By Sam Dodson
A new report has noted that China’s planned shift away from coal puts up to US$ 21 billion of investments at risk.
China’s increasing efforts to reduce coal use and move to cleaner fuels is a worry for investors, who have benefited from the Asian powerhouse’s heavy reliance on coal to fuel its economic growth over the past three decades. China now burns half the coal that the world consumes each year.
Data analysts at the World Resources Institute have stressed in their own recent report, on global coal risk assessment, that “China accounts for 46% of global coal consumption […] the demands of global coal trade are now firmly in the pacific market.”
But a nationwide pollution crisis in China, increasing water scarcity and growing concerns over climate change mean Beijing wants to shift to cleaner energy sources. Analysts expect China’s coal consumption to peak sometime between 2020 and 2030.
A quick shift, aided by a slower growing economy, would leave assets worth billions at risk of being unprofitable, according to the report by think-tank the Carbon Tracker Initiative and the Association for Sustainable and Responsible Investment in Asia. The title of the report is “The Great Coal Cap: China’s energy policies and the financial implications for thermal coal”.
The report reminds readers that China is no longer as coal hungry as it once was” “China’s coal demand is changing Since 2005 a decoupling of China’s total coal demand from GDP appears to be occurring. A closer look reveals that year-on-year, China’s coal consumption growth is slowing – with 2012 the lowest increase for a decade. This reflects declining absolute coal consumption in 10 of China’s 30 provinces.”

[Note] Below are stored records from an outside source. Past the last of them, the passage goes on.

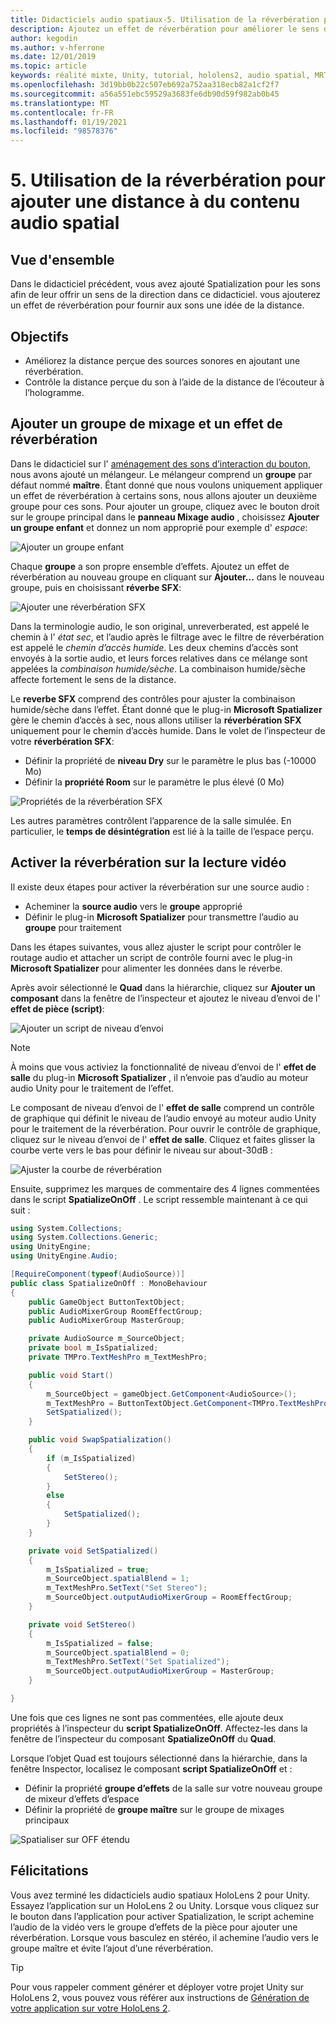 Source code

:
 ```yaml
---
title: Didacticiels audio spatiaux-5. Utilisation de la réverbération pour ajouter une distance à du contenu audio spatial
description: Ajoutez un effet de réverbération pour améliorer le sens de la variation de distance avec l’audio spatial.
author: kegodin
ms.author: v-hferrone
ms.date: 12/01/2019
ms.topic: article
keywords: réalité mixte, Unity, tutorial, hololens2, audio spatial, MRTK, boîte à outils de réalité mixte, UWP, Windows 10, HRTF, fonction de transfert liée aux têtes, réverbération, Microsoft Spatializer, mélangeur audio, réverbération SFX
ms.openlocfilehash: 3d19bb0b22c507eb692a752aa318ecb82a1cf2f7
ms.sourcegitcommit: a56a551ebc59529a3683fe6db90d59f982ab0b45
ms.translationtype: MT
ms.contentlocale: fr-FR
ms.lasthandoff: 01/19/2021
ms.locfileid: "98578376"
---
```

# <a name="5-using-reverb-to-add-distance-to-spatial-audio"></a>5. Utilisation de la réverbération pour ajouter une distance à du contenu audio spatial

## <a name="overview"></a>Vue d'ensemble

Dans le didacticiel précédent, vous avez ajouté Spatialization pour les sons afin de leur offrir un sens de la direction dans ce didacticiel. vous ajouterez un effet de réverbération pour fournir aux sons une idée de la distance.

## <a name="objectives"></a>Objectifs

* Améliorez la distance perçue des sources sonores en ajoutant une réverbération.
* Contrôle la distance perçue du son à l’aide de la distance de l’écouteur à l’hologramme.

## <a name="add-a-mixer-group-and-a-reverb-effect"></a>Ajouter un groupe de mixage et un effet de réverbération

Dans le didacticiel sur l' [aménagement des sons d’interaction du bouton](unity-spatial-audio-ch2.md), nous avons ajouté un mélangeur. Le mélangeur comprend un **groupe** par défaut nommé **maître**. Étant donné que nous voulons uniquement appliquer un effet de réverbération à certains sons, nous allons ajouter un deuxième groupe pour ces sons. Pour ajouter un groupe, cliquez avec le bouton droit sur le groupe principal dans le **panneau Mixage audio** , choisissez **Ajouter un groupe enfant** et donnez un nom approprié pour exemple d' _espace_:

![Ajouter un groupe enfant](images/spatial-audio/spatial-audio-05-section1-step1-1.png)

Chaque **groupe** a son propre ensemble d’effets. Ajoutez un effet de réverbération au nouveau groupe en cliquant sur **Ajouter...** dans le nouveau groupe, puis en choisissant **réverbe SFX**:

![Ajouter une réverbération SFX](images/spatial-audio/spatial-audio-05-section1-step1-2.png)

Dans la terminologie audio, le son original, unreverberated, est appelé le chemin à l' _état sec_, et l’audio après le filtrage avec le filtre de réverbération est appelé le _chemin d’accès humide_. Les deux chemins d’accès sont envoyés à la sortie audio, et leurs forces relatives dans ce mélange sont appelées la _combinaison humide/sèche_. La combinaison humide/sèche affecte fortement le sens de la distance.

Le **reverbe SFX** comprend des contrôles pour ajuster la combinaison humide/sèche dans l’effet. Étant donné que le plug-in **Microsoft Spatializer** gère le chemin d’accès à sec, nous allons utiliser la **réverbération SFX** uniquement pour le chemin d’accès humide. Dans le volet de l’inspecteur de votre **réverbération SFX**:

* Définir la propriété de **niveau Dry** sur le paramètre le plus bas (-10000 Mo)
* Définir la **propriété Room** sur le paramètre le plus élevé (0 Mo)

![Propriétés de la réverbération SFX](images/spatial-audio/spatial-audio-05-section1-step1-3.png)

Les autres paramètres contrôlent l’apparence de la salle simulée. En particulier, le **temps de désintégration** est lié à la taille de l’espace perçu.

## <a name="enable-reverb-on-the-video-playback"></a>Activer la réverbération sur la lecture vidéo

Il existe deux étapes pour activer la réverbération sur une source audio :

* Acheminer la **source audio** vers le **groupe** approprié
* Définir le plug-in **Microsoft Spatializer** pour transmettre l’audio au **groupe** pour traitement

Dans les étapes suivantes, vous allez ajuster le script pour contrôler le routage audio et attacher un script de contrôle fourni avec le plug-in **Microsoft Spatializer** pour alimenter les données dans le réverbe.

Après avoir sélectionné le **Quad** dans la hiérarchie, cliquez sur **Ajouter un composant** dans la fenêtre de l’inspecteur et ajoutez le niveau d’envoi de l' **effet de pièce (script)**:

![Ajouter un script de niveau d’envoi](images/spatial-audio/spatial-audio-05-section2-step1-1.png)

> [!NOTE]
> À moins que vous activiez la fonctionnalité de niveau d’envoi de l' **effet de salle** du plug-in **Microsoft Spatializer** , il n’envoie pas d’audio au moteur audio Unity pour le traitement de l’effet.

Le composant de niveau d’envoi de l' **effet de salle** comprend un contrôle de graphique qui définit le niveau de l’audio envoyé au moteur audio Unity pour le traitement de la réverbération. Pour ouvrir le contrôle de graphique, cliquez sur le niveau d’envoi de l' **effet de salle**.  Cliquez et faites glisser la courbe verte vers le bas pour définir le niveau sur about-30dB :

![Ajuster la courbe de réverbération](images/spatial-audio/spatial-audio-05-section2-step1-2.png)

Ensuite, supprimez les marques de commentaire des 4 lignes commentées dans le script **SpatializeOnOff** . Le script ressemble maintenant à ce qui suit :

```c#
using System.Collections;
using System.Collections.Generic;
using UnityEngine;
using UnityEngine.Audio;

[RequireComponent(typeof(AudioSource))]
public class SpatializeOnOff : MonoBehaviour
{
    public GameObject ButtonTextObject;
    public AudioMixerGroup RoomEffectGroup;
    public AudioMixerGroup MasterGroup;

    private AudioSource m_SourceObject;
    private bool m_IsSpatialized;
    private TMPro.TextMeshPro m_TextMeshPro;

    public void Start()
    {
        m_SourceObject = gameObject.GetComponent<AudioSource>();
        m_TextMeshPro = ButtonTextObject.GetComponent<TMPro.TextMeshPro>();
        SetSpatialized();
    }

    public void SwapSpatialization()
    {
        if (m_IsSpatialized)
        {
            SetStereo();
        }
        else
        {
            SetSpatialized();
        }
    }

    private void SetSpatialized()
    {
        m_IsSpatialized = true;
        m_SourceObject.spatialBlend = 1;
        m_TextMeshPro.SetText("Set Stereo");
        m_SourceObject.outputAudioMixerGroup = RoomEffectGroup;
    }

    private void SetStereo()
    {
        m_IsSpatialized = false;
        m_SourceObject.spatialBlend = 0;
        m_TextMeshPro.SetText("Set Spatialized");
        m_SourceObject.outputAudioMixerGroup = MasterGroup;
    }

}
```

Une fois que ces lignes ne sont pas commentées, elle ajoute deux propriétés à l’inspecteur du **script SpatializeOnOff**. Affectez-les dans la fenêtre de l’inspecteur du composant **SpatializeOnOff** du **Quad**.

Lorsque l’objet Quad est toujours sélectionné dans la hiérarchie, dans la fenêtre Inspector, localisez le composant **script SpatializeOnOff** et :

* Définir la propriété **groupe d’effets** de la salle sur votre nouveau groupe de mixeur d’effets d’espace
* Définir la propriété de **groupe maître** sur le groupe de mixages principaux

![Spatialiser sur OFF étendu](images/spatial-audio/spatial-audio-05-section2-step1-3.png)

## <a name="congratulations"></a>Félicitations

Vous avez terminé les didacticiels audio spatiaux HoloLens 2 pour Unity. Essayez l’application sur un HoloLens 2 ou Unity. Lorsque vous cliquez sur le bouton dans l’application pour activer Spatialization, le script achemine l’audio de la vidéo vers le groupe d’effets de la pièce pour ajouter une réverbération. Lorsque vous basculez en stéréo, il achemine l’audio vers le groupe maître et évite l’ajout d’une réverbération.

> [!TIP]
> Pour vous rappeler comment générer et déployer votre projet Unity sur HoloLens 2, vous pouvez vous référer aux instructions de [Génération de votre application sur votre HoloLens 2](mr-learning-base-02.md#building-your-application-to-your-hololens-2).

“Lower-than-expected Chinese thermal coal demand threatens to leave those investors not actively assessing their Chinese coal holdings bearing the brunt of stranded assets and wasted capital,” the report said.

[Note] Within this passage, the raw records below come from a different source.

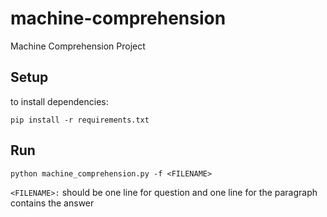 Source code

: # machine-comprehension
Machine Comprehension Project

## Setup
to install dependencies:
```
pip install -r requirements.txt
```

## Run
```
python machine_comprehension.py -f <FILENAME>
```
```<FILENAME>:``` should be one line for question and one line for the paragraph contains the answer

Chinese coal companies spent around US$ 21 billion in 2013 on exploring and developing coal resources, despite a government push to use more natural gas, nuclear power and renewables to generate power.
Based on estimates from the International Energy Agency for coal demand in 2020 under “business as usual” and “new policies” scenarios, the report said that up to 436 GW of installed coal capacity could be at risk in 2020.

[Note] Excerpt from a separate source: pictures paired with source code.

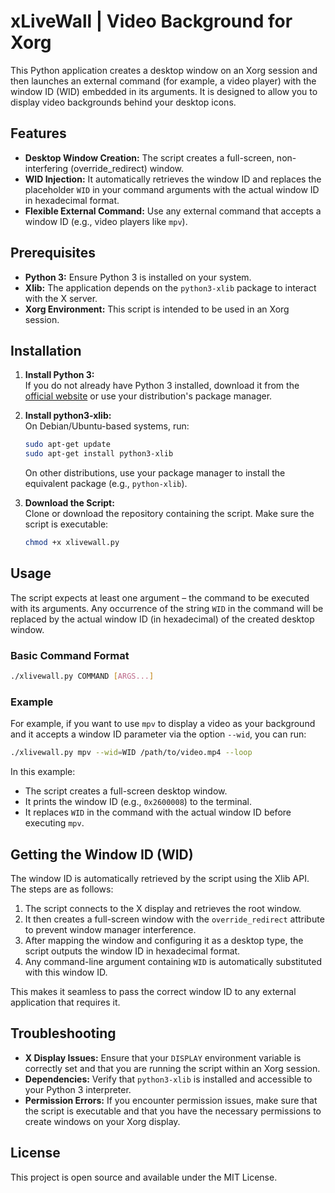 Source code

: # xLiveWall | Video Background for Xorg

This Python application creates a desktop window on an Xorg session and then launches an external command (for example, a video player) with the window ID (WID) embedded in its arguments. It is designed to allow you to display video backgrounds behind your desktop icons.

## Features

- **Desktop Window Creation:** The script creates a full-screen, non-interfering (override_redirect) window.
- **WID Injection:** It automatically retrieves the window ID and replaces the placeholder `WID` in your command arguments with the actual window ID in hexadecimal format.
- **Flexible External Command:** Use any external command that accepts a window ID (e.g., video players like `mpv`).

## Prerequisites

- **Python 3:** Ensure Python 3 is installed on your system.
- **Xlib:** The application depends on the `python3-xlib` package to interact with the X server.
- **Xorg Environment:** This script is intended to be used in an Xorg session.

## Installation

1. **Install Python 3:**  
   If you do not already have Python 3 installed, download it from the [official website](https://www.python.org/downloads/) or use your distribution's package manager.

2. **Install python3-xlib:**  
   On Debian/Ubuntu-based systems, run:  
   ```bash
   sudo apt-get update
   sudo apt-get install python3-xlib
   ```
   On other distributions, use your package manager to install the equivalent package (e.g., `python-xlib`).

3. **Download the Script:**  
   Clone or download the repository containing the script. Make sure the script is executable:
   ```bash
   chmod +x xlivewall.py
   ```

## Usage

The script expects at least one argument – the command to be executed with its arguments. Any occurrence of the string `WID` in the command will be replaced by the actual window ID (in hexadecimal) of the created desktop window.

### Basic Command Format

```bash
./xlivewall.py COMMAND [ARGS...]
```

### Example

For example, if you want to use `mpv` to display a video as your background and it accepts a window ID parameter via the option `--wid`, you can run:

```bash
./xlivewall.py mpv --wid=WID /path/to/video.mp4 --loop
```

In this example:
- The script creates a full-screen desktop window.
- It prints the window ID (e.g., `0x2600008`) to the terminal.
- It replaces `WID` in the command with the actual window ID before executing `mpv`.

## Getting the Window ID (WID)

The window ID is automatically retrieved by the script using the Xlib API. The steps are as follows:
1. The script connects to the X display and retrieves the root window.
2. It then creates a full-screen window with the `override_redirect` attribute to prevent window manager interference.
3. After mapping the window and configuring it as a desktop type, the script outputs the window ID in hexadecimal format.
4. Any command-line argument containing `WID` is automatically substituted with this window ID.

This makes it seamless to pass the correct window ID to any external application that requires it.

## Troubleshooting

- **X Display Issues:** Ensure that your `DISPLAY` environment variable is correctly set and that you are running the script within an Xorg session.
- **Dependencies:** Verify that `python3-xlib` is installed and accessible to your Python 3 interpreter.
- **Permission Errors:** If you encounter permission issues, make sure that the script is executable and that you have the necessary permissions to create windows on your Xorg display.

## License

This project is open source and available under the MIT License.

That would equal 40% of expected installed capacity by that year. The report said companies such as Shanxi Coal International
Energy Group and Datang International Power Generation Co were at risk from high debt levels amid falling coal prices, while poor quality of coal produced by China Coal Energy Co could put that company at risk, if there were strategic shutdowns.
Falling consumption would also have an impact on coal producers worldwide, because China is the world’s biggest coal importer, the report said. In particular, the authors of the report stressed that investors in Australia and Indonesia should pay particular heed to the warnings.
China plans to cap its coal consumption from 2015 at 3.9 billion t and has banned the construction of new coal-fired power plants in the region surrounding Beijing, as well as in the Yangtze and Pearl river deltas. Those regions have been told to make absolute cuts in consumption.
In the latest Inside Dry Freight report from Thomson Reuters, the authors note that at a conference earlier this week, He Jiankun, a climate advisor to the Chinese Government, said he expected consumption at around 4 – 4.5 billion t between 2020 and 2025.